═══ DATASET RECORDS ═══

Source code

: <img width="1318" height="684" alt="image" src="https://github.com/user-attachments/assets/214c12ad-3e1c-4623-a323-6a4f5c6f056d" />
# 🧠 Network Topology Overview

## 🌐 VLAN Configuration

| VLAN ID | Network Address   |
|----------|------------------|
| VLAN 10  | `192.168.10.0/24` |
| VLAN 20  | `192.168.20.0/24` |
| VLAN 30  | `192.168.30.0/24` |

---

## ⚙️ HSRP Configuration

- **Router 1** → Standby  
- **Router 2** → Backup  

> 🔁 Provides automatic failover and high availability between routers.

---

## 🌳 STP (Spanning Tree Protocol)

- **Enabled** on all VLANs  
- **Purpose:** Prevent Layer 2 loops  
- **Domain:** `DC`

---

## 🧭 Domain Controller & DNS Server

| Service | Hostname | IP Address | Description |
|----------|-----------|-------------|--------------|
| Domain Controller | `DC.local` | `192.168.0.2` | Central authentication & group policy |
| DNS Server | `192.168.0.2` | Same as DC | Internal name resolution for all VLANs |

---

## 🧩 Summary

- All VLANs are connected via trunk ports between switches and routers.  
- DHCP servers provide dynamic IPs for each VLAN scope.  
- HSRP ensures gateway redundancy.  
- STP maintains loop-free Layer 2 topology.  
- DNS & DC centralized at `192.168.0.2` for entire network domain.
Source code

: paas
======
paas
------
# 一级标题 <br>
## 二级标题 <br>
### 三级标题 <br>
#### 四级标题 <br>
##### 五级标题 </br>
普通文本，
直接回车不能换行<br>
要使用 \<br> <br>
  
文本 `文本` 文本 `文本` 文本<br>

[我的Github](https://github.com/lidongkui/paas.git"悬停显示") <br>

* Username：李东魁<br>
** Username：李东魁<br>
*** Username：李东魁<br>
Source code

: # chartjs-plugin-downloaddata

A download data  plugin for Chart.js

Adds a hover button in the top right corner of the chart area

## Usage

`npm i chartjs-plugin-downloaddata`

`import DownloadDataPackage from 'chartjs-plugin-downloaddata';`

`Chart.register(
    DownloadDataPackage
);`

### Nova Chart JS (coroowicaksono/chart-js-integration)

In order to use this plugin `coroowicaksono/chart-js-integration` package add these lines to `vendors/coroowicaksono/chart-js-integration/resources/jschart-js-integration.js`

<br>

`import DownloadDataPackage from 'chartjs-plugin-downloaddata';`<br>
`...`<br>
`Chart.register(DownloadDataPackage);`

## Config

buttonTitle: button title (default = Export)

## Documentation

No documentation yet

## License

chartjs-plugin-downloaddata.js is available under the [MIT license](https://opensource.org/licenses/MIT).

═══

■ **WORK TO BE COMPLETED**: Please give the listing again exactly, line for line.

■ **ANSWER TO THE EXERCISE**:
Source code

: <img width="1318" height="684" alt="image" src="https://github.com/user-attachments/assets/214c12ad-3e1c-4623-a323-6a4f5c6f056d" />
# 🧠 Network Topology Overview

## 🌐 VLAN Configuration

| VLAN ID | Network Address   |
|----------|------------------|
| VLAN 10  | `192.168.10.0/24` |
| VLAN 20  | `192.168.20.0/24` |
| VLAN 30  | `192.168.30.0/24` |

---

## ⚙️ HSRP Configuration

- **Router 1** → Standby  
- **Router 2** → Backup  

> 🔁 Provides automatic failover and high availability between routers.

---

## 🌳 STP (Spanning Tree Protocol)

- **Enabled** on all VLANs  
- **Purpose:** Prevent Layer 2 loops  
- **Domain:** `DC`

---

## 🧭 Domain Controller & DNS Server

| Service | Hostname | IP Address | Description |
|----------|-----------|-------------|--------------|
| Domain Controller | `DC.local` | `192.168.0.2` | Central authentication & group policy |
| DNS Server | `192.168.0.2` | Same as DC | Internal name resolution for all VLANs |

---

## 🧩 Summary

- All VLANs are connected via trunk ports between switches and routers.  
- DHCP servers provide dynamic IPs for each VLAN scope.  
- HSRP ensures gateway redundancy.  
- STP maintains loop-free Layer 2 topology.  
- DNS & DC centralized at `192.168.0.2` for entire network domain.
Source code

: paas
======
paas
------
# 一级标题 <br>
## 二级标题 <br>
### 三级标题 <br>
#### 四级标题 <br>
##### 五级标题 </br>
普通文本，
直接回车不能换行<br>
要使用 \<br> <br>
  
文本 `文本` 文本 `文本` 文本<br>

[我的Github](https://github.com/lidongkui/paas.git"悬停显示") <br>

* Username：李东魁<br>
** Username：李东魁<br>
*** Username：李东魁<br>
Source code

: # chartjs-plugin-downloaddata

A download data  plugin for Chart.js

Adds a hover button in the top right corner of the chart area

## Usage

`npm i chartjs-plugin-downloaddata`

`import DownloadDataPackage from 'chartjs-plugin-downloaddata';`

`Chart.register(
    DownloadDataPackage
);`

### Nova Chart JS (coroowicaksono/chart-js-integration)

In order to use this plugin `coroowicaksono/chart-js-integration` package add these lines to `vendors/coroowicaksono/chart-js-integration/resources/jschart-js-integration.js`

<br>

`import DownloadDataPackage from 'chartjs-plugin-downloaddata';`<br>
`...`<br>
`Chart.register(DownloadDataPackage);`

## Config

buttonTitle: button title (default = Export)

## Documentation

No documentation yet

## License

chartjs-plugin-downloaddata.js is available under the [MIT license](https://opensource.org/licenses/MIT).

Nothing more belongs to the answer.